In religious Confucianism, liturgy (called ; , or sometimes 正统; 正統; zhèngtǒng, meaning 'orthopraxy') led by Confucian priests or "sages of rites" (礼生; 禮生; lǐshēng) to worship the gods in public and ancestral Chinese temples is preferred on certain occasions, by Confucian religious groups and for civil religious rites, over Taoist or popular ritual.[13] The worldly concern of Confucianism rests upon the belief that human beings are fundamentally good, and teachable, improvable, and perfectible through personal and communal endeavor, especially self-cultivation and self-creation. Confucian thought focuses on the cultivation of virtue in a morally organised world.[14] Some of the basic Confucian ethical concepts and practices include ren, yi, li, and zhi. Ren is the essence of the human being which manifests as compassion. It is the virtue-form of Heaven.[15] Yi is the upholding of righteousness and the moral disposition to do good. Li is a system of ritual norms and propriety that determines how a person should properly act in everyday life in harmony with the law of Heaven. Zhi (; zhì) is the ability to see what is right and fair, or the converse, in the behaviors exhibited by others. Confucianism holds one in contempt, either passively or actively, for failure to uphold the cardinal moral values of ren and yi.

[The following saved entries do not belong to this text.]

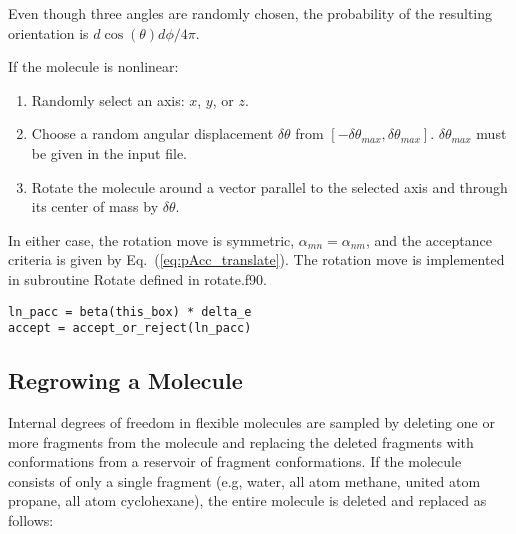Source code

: Even though three angles are randomly chosen, the probability of the resulting orientation is $d\cos(\theta)d\phi/4\pi$.


If the molecule is nonlinear:

\begin{enumerate}
	\item Randomly select an axis: $x$, $y$, or $z$.
	\item Choose a random angular displacement $\delta \theta$ from $[-\delta \theta_{max}, \delta \theta_{max}]$. $\delta \theta_{max}$ must be given in the input file.
	\item Rotate the molecule around a vector parallel to the selected axis and through its center of mass by $\delta \theta$.
\end{enumerate}

In either case, the rotation move is symmetric, $\alpha_{mn} = \alpha_{nm}$, and the acceptance criteria is given by Eq.\ (\ref{eq:pAcc_translate}). The rotation move is implemented in subroutine Rotate defined in rotate.f90.

\begin{lstlisting}[firstnumber=261, caption=rotate.f90, label=code:rotate]
ln_pacc = beta(this_box) * delta_e
accept = accept_or_reject(ln_pacc)
\end{lstlisting}

\subsection{Regrowing a Molecule}
\label{sec:regrow}
Internal degrees of freedom in flexible molecules are sampled by deleting one or more fragments from the molecule and replacing the deleted fragments with conformations from a reservoir of fragment conformations. If the molecule consists of only a single fragment (e.g, water, all atom methane, united atom propane, all atom cyclohexane), the entire molecule is deleted and replaced as follows:


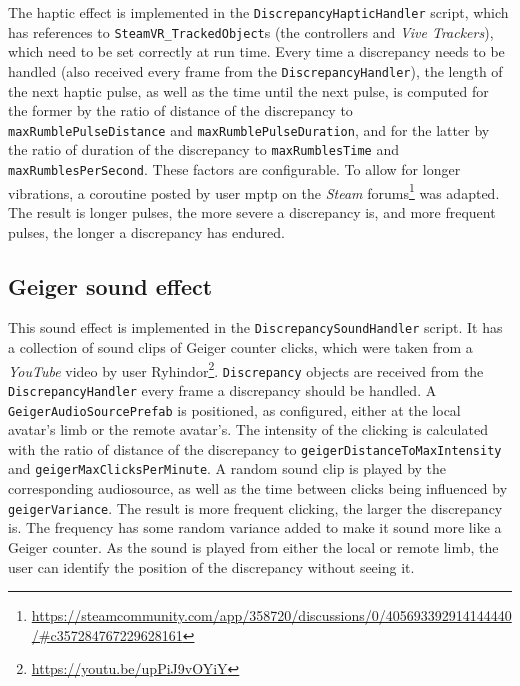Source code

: \begin{sloppypar}
The haptic effect is implemented in the \texttt{DiscrepancyHapticHandler} script, which has references to \texttt{SteamVR\_TrackedObject}s (the controllers and \textit{Vive Trackers}), which need to be set correctly at run time.
\newline
Every time a discrepancy needs to be handled (also received every frame from the \texttt{DiscrepancyHandler}), the length of the next haptic pulse, as well as the time until the next pulse, is computed for the former by the ratio of distance of the discrepancy to \texttt{maxRumblePulseDistance} and \texttt{maxRumblePulseDuration}, and for the latter by the ratio of duration of the discrepancy to \texttt{maxRumblesTime} and \texttt{maxRumblesPerSecond}. These factors are configurable. To allow for longer vibrations, a coroutine posted by user mptp on the \textit{Steam} forums\footnote{\url{https://steamcommunity.com/app/358720/discussions/0/405693392914144440/\#c357284767229628161}} was adapted.
\newline
The result is longer pulses, the more severe a discrepancy is, and more frequent pulses, the longer a discrepancy has endured.
\end{sloppypar}


\subsection{Geiger sound effect}

This sound effect is implemented in the \texttt{DiscrepancySoundHandler} script. It has a collection of sound clips of Geiger counter clicks, which were taken from a \textit{YouTube} video by user Ryhindor\footnote{\url{https://youtu.be/upPiJ9vOYiY}}. \texttt{Discrepancy} objects are received from the \texttt{DiscrepancyHandler} every frame a discrepancy should be handled. 
\newline
A \texttt{GeigerAudioSourcePrefab} is positioned, as configured, either at the local avatar's limb or the remote avatar's. The intensity of the clicking is calculated with the ratio of distance of the discrepancy to \texttt{geigerDistanceToMaxIntensity} and \texttt{geigerMaxClicksPerMinute}. A random sound clip is played by the corresponding audiosource, as well as the time between clicks being influenced by \texttt{geigerVariance}. 
\newline
The result is more frequent clicking, the larger the discrepancy is. The frequency has some random variance added to make it sound more like a Geiger counter. As the sound is played from either the local or remote limb, the user can identify the position of the discrepancy without seeing it.


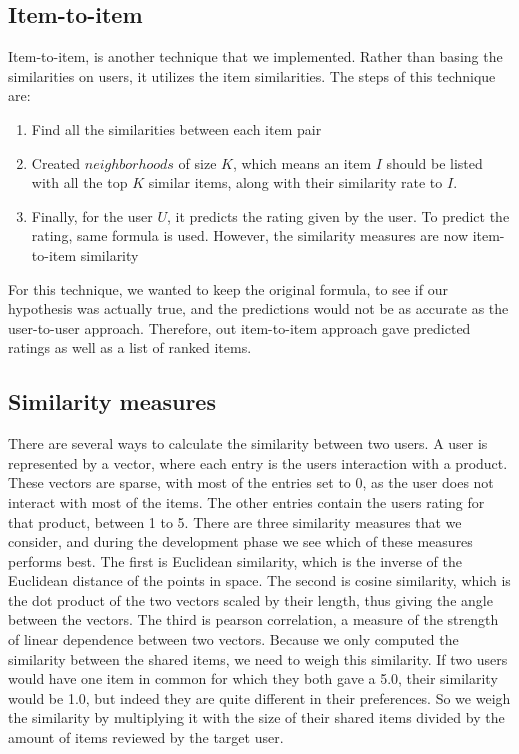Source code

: \documentclass[11pt]{article}
\begin{document}
	\subsection{Item-to-item}
	Item-to-item, is another technique that we implemented. Rather than basing the similarities on users, it utilizes the item similarities. The steps of this technique are:
	\begin{enumerate}
		\item Find all the similarities between each item pair
		\item Created $neighborhoods$ of size $K$, which means an item $I$ should be listed with all the top $K$ similar items, along with their similarity rate to $I$.
		\item Finally, for the user $U$, it predicts the rating given by the user. To predict the rating, same formula is used. However, the similarity measures are now item-to-item similarity
	\end{enumerate}
	For this technique, we wanted to keep the original formula, to see if our hypothesis was actually true, and the predictions would not be as accurate as the user-to-user approach. Therefore, out item-to-item approach gave predicted ratings as well as a list of ranked items.
	
	
	\subsection{Similarity measures}
	There are several ways to calculate the similarity between two users. A user is represented by a vector, where each entry is the users interaction with a product. These vectors are sparse, with most of the entries set to 0, as the user does not interact with most of the items. The other entries contain the users rating for that product, between 1 to 5. There are three similarity measures that we consider, and during the development phase we see which of these measures performs best. The first is Euclidean similarity, which is the inverse of the Euclidean distance of the points in space. The second is cosine similarity, which is the dot product of the two vectors scaled by their length, thus giving the angle between the vectors. The third is pearson correlation, a measure of the strength of linear dependence between two vectors. Because we only computed the similarity between the shared items, we need to weigh this similarity. If two users would have one item in common for which they both gave a 5.0, their similarity would be 1.0, but indeed they are quite different in their preferences. So we weigh the similarity by multiplying it with the size of their shared items divided by the amount of items reviewed by the target user.
\end{document}
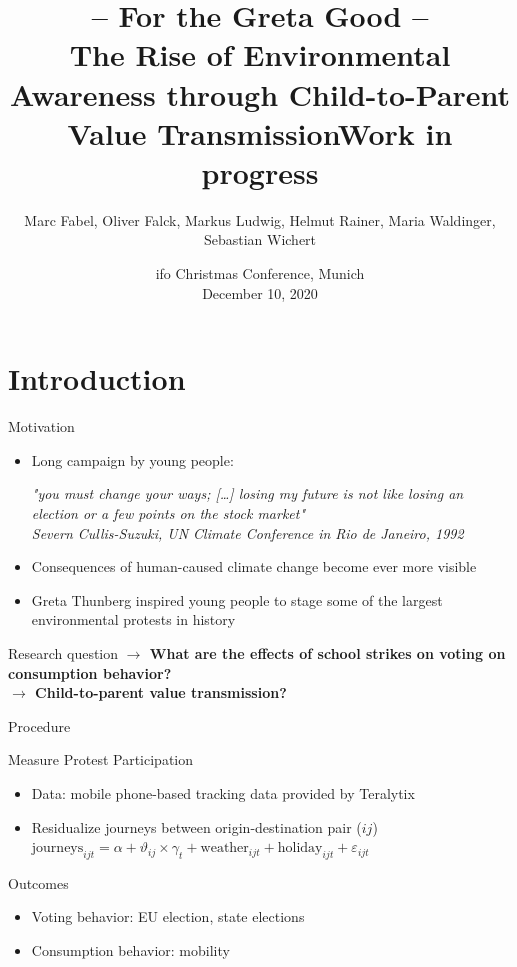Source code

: \documentclass[usenames,dvipsnames]{beamer} %
\title[Soccer and Crime]{  \textbf{-- For the Greta Good -- \\ The Rise of Environmental Awareness through Child-to-Parent Value Transmission}\newline Work in progress}
\author[Marc Fabel]{Marc Fabel, Oliver Falck, Markus Ludwig, Helmut Rainer, Maria Waldinger, Sebastian Wichert}
\date{ifo Christmas Conference, Munich\\December 10, 2020}
\begin{document}
\begin{frame}
	\titlepage
\end{frame}




\section{Introduction}
	\begin{frame}{Motivation}
		\begin{itemize}
			\item Long campaign by young people:
			
			\textit{"you must change your ways; […] losing my future is not like losing an election or a few points on the stock market"\\ {\footnotesize Severn Cullis-Suzuki, UN Climate Conference in Rio de Janeiro, 1992}}
			 
			\item Consequences of human-caused climate change become ever more visible
			\item Greta Thunberg inspired young people to stage some of the largest environmental protests in history					
		\end{itemize}


		\begin{block}{Research question}
			\textbf{$\rightarrow$ What are the effects of school strikes on voting on consumption behavior? \\ $\rightarrow$ Child-to-parent value transmission?}
		\end{block}
	\end{frame}


\begin{frame}{Procedure}

\begin{block}{Measure Protest Participation}
	\begin{itemize}
		\item Data: mobile phone-based tracking data provided by Teralytix
		\item Residualize journeys between origin-destination pair ($ij$) \\ 
		$\text{journeys}_{ijt} = \alpha + \vartheta_{ij} \times \gamma_t + \text{weather}_{ijt} + \text{holiday}_{ijt} + \varepsilon_{ijt} $
	\end{itemize}
\end{block}	
	

\begin{block}{Outcomes}
	\begin{itemize}
		\item Voting behavior: EU election, state elections
		\item Consumption behavior: mobility 
	\end{itemize}
\end{block}	
	
	
\end{frame}
\end{document}
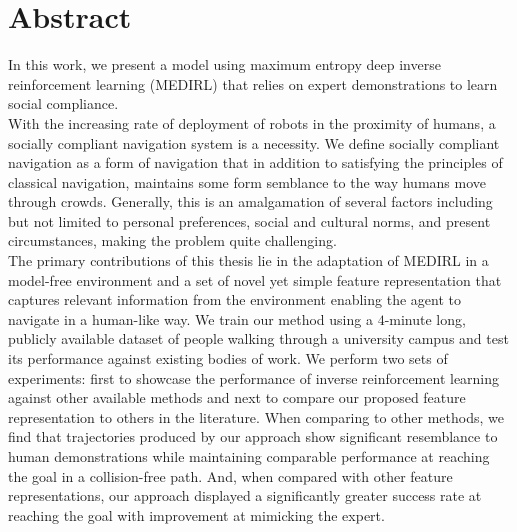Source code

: \chapter*{\rm\bfseries Abstract}
In this work, we present a model using maximum entropy deep inverse reinforcement learning (MEDIRL) that relies on expert demonstrations to learn social compliance.\\
With the increasing rate of deployment of robots in the proximity of humans, a socially compliant navigation system is a necessity. We define socially compliant navigation as a form of navigation that in addition to satisfying the principles of classical navigation, maintains some form semblance to the way humans move through crowds. Generally, this is an amalgamation of several factors including but not limited to personal preferences, social and cultural norms, and present circumstances, making the problem quite challenging.\\
 The primary contributions of this thesis lie in the adaptation of MEDIRL in a model-free environment and a set of novel yet simple feature representation that captures relevant information from the environment enabling the agent to navigate in a human-like way. We train our method using a $4$-minute long, publicly available dataset of people walking through a university campus and test its performance against existing bodies of work. We perform two sets of experiments: first to showcase the performance of inverse reinforcement learning against other available methods and next to compare our proposed feature representation to others in the literature. When comparing to other methods, we find that trajectories produced by our approach show significant resemblance to human demonstrations while maintaining comparable performance at reaching the goal in a collision-free path. And, when compared with other feature representations, our approach displayed a significantly greater success rate at reaching the goal with improvement at mimicking the expert.\\



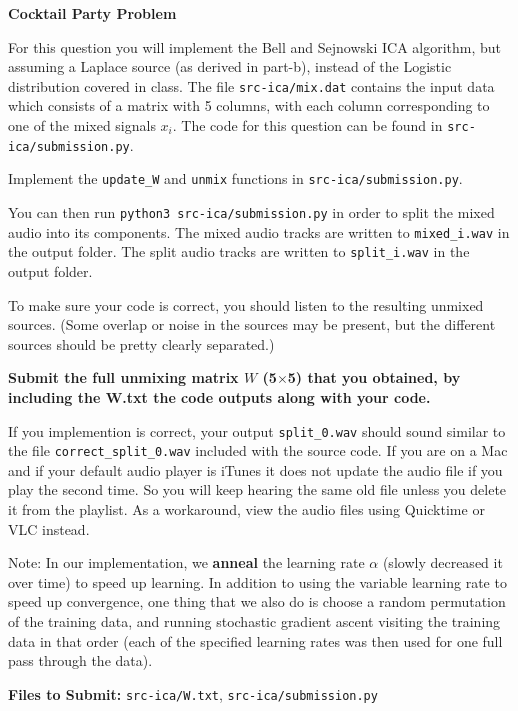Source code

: \item {} \textbf{Cocktail Party Problem}

For this question you will implement the Bell and Sejnowski ICA algorithm, but
assuming a Laplace source (as derived in part-b), instead of the Logistic distribution
covered in class. The file \texttt{src-ica/mix.dat} contains the input data which consists of a matrix
with 5 columns, with each column corresponding to one of the mixed signals
$x_i$. The code for this question can be found in \texttt{src-ica/submission.py}.

Implement the \texttt{update\_W} and \texttt{unmix} functions in \texttt{src-ica/submission.py}.

You can then run \texttt{python3 src-ica/submission.py} in order to split the mixed audio into its components.
The mixed audio tracks are written to \texttt{mixed\_i.wav} in the output folder.
The split audio tracks are written to \texttt{split\_i.wav} in the output folder.

To make sure your code is correct, you should listen to the
resulting unmixed sources.  (Some overlap or noise in the sources may be present,
but the different sources should be pretty clearly separated.)

\textbf{Submit the full unmixing matrix $W$ (5$\times$5) that you obtained, by including the W.txt the code outputs along with your code.}

If you implemention is correct, your output \texttt{split\_0.wav} should sound similar to the file \texttt{correct\_split\_0.wav} included with the source code.
If you are on a Mac and if your default audio player is iTunes it does not update the audio file if you play the second time. 
So you will keep hearing the same old file unless you delete it from the playlist. 
As a workaround, view the audio files using Quicktime or VLC instead.

Note: In our implementation, we {\bf anneal} the learning rate $\alpha$
(slowly decreased it over time) to speed up learning. In addition to using the variable
learning rate to speed up convergence, one thing that we also do is
choose a random permutation of the training data, and running stochastic
gradient ascent visiting the training data in that order (each of the
specified learning rates was then used for one full pass through the data).

\textbf{Files to Submit: }\texttt{src-ica/W.txt}, \texttt{src-ica/submission.py}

Traditionally, cultures and countries in the East Asian cultural sphere are strongly influenced by Confucianism, including China, Taiwan, Korea, Japan, and Vietnam, as well as various territories settled predominantly by Han Chinese people, such as Singapore and Myanmar's Kokang. Today, it has been credited for shaping East Asian societies and overseas Chinese communities, and to some extent, other parts of Asia.[16][17] Most Confucianist movements have had significant differences from the original Zhou-era teachings,[18] and are typically much more complex because of their reliance on "elaborate doctrine"[19] and other factors such as traditions with long histories. In the past few decades, there have been talks of a "Confucian Revival" in the academic and the scholarly community,[20][21] and there has been a grassroots proliferation of various types of Confucian churches.[22] In late 2015, many Confucian personalities formally established a national Confucian Church (孔圣会; 孔聖會; Kǒngshènghuì) in China to unify the many Confucian congregations and civil society organisations.